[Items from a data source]

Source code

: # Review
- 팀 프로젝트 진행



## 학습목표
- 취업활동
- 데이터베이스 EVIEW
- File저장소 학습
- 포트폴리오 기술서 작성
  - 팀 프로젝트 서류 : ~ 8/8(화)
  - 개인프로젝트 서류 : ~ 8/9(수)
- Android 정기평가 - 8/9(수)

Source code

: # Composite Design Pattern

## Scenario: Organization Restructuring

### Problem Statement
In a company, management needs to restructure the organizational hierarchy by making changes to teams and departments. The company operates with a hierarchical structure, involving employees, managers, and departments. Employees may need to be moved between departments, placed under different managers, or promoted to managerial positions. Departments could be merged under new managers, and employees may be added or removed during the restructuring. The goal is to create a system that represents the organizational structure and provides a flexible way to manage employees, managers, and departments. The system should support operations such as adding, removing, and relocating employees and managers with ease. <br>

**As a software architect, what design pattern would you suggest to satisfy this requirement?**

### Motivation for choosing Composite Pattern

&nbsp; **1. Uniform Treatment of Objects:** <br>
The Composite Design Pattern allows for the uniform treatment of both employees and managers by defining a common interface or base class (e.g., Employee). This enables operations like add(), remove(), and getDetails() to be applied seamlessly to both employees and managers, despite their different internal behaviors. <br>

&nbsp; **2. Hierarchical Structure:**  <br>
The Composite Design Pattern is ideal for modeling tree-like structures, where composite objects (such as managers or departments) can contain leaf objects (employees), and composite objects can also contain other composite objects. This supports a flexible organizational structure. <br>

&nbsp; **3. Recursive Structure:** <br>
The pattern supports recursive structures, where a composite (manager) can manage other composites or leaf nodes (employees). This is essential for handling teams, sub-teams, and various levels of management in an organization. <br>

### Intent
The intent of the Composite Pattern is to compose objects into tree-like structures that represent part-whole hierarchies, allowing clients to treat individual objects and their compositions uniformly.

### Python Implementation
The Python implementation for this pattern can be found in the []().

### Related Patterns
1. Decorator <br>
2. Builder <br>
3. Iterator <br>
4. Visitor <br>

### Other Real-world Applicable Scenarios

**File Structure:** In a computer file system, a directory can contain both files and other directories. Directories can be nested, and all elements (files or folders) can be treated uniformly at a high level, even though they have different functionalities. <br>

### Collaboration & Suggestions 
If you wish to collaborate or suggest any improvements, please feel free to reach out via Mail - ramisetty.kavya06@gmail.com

Work instruction | Could you return exactly the stretch of the data above that starts at the line with "- 개인프로젝트 서류 : ~ 8/9(수)" and ends at the line with "### Problem Statement", both lines included?

Solution to the problem |
  - 개인프로젝트 서류 : ~ 8/9(수)
- Android 정기평가 - 8/9(수)

Source code

: # Composite Design Pattern

## Scenario: Organization Restructuring

### Problem Statement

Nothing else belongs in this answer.